- _Assignment_: Write out each line of the records that has "nickjj" in it.
+++
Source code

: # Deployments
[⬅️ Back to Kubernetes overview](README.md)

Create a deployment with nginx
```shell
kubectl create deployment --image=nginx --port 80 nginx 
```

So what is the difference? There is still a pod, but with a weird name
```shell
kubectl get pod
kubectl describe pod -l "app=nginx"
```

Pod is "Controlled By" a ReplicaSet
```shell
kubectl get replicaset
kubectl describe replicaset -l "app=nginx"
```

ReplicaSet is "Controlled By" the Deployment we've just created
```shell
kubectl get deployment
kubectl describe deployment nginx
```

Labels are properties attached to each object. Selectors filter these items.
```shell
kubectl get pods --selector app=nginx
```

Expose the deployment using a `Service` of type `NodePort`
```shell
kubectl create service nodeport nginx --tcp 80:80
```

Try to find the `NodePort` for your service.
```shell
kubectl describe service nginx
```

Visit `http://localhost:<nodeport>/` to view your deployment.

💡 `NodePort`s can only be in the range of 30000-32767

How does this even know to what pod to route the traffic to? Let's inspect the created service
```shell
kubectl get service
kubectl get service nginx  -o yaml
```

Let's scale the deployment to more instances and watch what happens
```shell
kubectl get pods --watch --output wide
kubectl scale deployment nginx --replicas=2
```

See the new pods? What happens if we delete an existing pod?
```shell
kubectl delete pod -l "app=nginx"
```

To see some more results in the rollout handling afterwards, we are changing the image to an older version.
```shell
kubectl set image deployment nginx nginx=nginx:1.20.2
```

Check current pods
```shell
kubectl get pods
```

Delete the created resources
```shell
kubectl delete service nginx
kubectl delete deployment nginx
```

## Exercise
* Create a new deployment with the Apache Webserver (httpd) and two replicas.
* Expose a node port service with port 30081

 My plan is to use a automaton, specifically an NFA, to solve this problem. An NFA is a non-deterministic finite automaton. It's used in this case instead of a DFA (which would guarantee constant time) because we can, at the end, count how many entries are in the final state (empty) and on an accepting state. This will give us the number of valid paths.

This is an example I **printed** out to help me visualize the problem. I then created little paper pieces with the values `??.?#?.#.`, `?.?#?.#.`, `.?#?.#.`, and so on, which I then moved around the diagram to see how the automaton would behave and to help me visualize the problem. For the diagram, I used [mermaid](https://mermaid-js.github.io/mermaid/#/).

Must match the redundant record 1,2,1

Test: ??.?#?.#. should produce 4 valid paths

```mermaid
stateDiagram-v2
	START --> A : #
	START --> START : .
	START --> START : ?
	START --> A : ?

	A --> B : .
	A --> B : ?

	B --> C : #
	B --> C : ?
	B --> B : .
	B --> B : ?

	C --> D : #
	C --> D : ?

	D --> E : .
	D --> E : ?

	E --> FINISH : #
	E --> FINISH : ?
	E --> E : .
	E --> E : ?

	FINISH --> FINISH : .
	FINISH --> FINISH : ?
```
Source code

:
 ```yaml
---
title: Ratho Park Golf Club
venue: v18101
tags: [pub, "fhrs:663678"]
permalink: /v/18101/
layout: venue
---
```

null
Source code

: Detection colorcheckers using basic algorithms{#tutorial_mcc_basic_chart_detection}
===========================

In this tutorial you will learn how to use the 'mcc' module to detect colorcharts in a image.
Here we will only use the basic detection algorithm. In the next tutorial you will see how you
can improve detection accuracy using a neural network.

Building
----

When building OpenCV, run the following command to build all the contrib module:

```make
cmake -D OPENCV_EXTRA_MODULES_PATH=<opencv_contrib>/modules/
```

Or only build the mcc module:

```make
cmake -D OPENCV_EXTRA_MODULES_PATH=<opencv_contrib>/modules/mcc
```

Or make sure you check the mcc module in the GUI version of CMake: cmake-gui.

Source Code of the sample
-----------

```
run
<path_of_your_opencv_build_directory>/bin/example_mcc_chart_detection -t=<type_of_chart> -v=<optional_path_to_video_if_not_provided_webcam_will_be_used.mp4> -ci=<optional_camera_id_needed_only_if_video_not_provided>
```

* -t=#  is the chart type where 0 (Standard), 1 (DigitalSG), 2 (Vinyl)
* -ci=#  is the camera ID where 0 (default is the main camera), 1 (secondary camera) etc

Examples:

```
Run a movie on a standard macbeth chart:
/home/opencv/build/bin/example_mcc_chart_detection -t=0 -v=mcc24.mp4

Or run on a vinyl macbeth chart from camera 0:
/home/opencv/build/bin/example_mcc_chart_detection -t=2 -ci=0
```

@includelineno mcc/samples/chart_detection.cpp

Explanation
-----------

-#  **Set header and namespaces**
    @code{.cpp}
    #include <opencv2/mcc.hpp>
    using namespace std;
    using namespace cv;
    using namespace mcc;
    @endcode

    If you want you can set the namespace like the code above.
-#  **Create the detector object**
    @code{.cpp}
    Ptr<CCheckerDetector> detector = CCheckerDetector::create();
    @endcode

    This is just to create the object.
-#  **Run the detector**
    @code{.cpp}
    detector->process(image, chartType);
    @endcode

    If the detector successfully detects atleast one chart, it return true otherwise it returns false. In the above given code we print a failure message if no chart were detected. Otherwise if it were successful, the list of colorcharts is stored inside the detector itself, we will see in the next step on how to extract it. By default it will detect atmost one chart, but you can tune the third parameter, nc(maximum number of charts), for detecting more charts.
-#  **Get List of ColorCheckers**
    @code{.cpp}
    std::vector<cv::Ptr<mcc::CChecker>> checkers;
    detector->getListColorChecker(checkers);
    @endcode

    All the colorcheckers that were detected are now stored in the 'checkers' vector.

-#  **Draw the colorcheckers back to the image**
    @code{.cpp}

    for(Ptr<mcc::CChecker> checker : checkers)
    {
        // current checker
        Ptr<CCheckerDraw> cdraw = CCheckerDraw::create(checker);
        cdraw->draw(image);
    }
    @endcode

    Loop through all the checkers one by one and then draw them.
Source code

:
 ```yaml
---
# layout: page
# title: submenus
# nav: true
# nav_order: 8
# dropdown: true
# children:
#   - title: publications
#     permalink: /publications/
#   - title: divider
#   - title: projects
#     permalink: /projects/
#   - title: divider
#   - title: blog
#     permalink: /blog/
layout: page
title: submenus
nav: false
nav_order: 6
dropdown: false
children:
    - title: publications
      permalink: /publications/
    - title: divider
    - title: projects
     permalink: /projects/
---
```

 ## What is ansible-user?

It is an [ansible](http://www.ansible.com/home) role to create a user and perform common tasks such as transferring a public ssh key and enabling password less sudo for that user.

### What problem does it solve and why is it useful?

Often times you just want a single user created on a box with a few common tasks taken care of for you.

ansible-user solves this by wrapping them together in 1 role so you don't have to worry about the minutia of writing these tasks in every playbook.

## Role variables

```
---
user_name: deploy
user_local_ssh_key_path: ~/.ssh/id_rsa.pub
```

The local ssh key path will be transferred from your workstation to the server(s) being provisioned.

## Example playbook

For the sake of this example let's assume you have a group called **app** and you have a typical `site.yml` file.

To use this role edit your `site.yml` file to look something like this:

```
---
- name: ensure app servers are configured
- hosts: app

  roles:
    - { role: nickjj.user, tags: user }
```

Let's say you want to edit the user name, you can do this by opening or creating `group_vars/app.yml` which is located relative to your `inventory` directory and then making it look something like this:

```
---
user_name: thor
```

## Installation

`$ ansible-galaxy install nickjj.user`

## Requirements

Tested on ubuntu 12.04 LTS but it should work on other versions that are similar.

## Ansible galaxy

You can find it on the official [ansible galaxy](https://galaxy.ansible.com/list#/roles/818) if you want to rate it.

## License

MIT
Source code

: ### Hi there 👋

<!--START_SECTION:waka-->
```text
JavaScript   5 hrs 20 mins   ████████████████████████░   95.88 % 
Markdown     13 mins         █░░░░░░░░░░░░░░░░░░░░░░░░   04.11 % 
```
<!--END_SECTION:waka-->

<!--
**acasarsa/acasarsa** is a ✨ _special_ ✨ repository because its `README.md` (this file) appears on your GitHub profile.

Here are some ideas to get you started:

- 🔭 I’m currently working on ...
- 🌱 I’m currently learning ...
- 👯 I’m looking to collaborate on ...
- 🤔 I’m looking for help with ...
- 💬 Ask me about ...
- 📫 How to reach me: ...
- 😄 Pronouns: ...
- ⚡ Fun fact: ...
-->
+++
- _Task result_:
    - { role: nickjj.user, tags: user }
`$ ansible-galaxy install nickjj.user`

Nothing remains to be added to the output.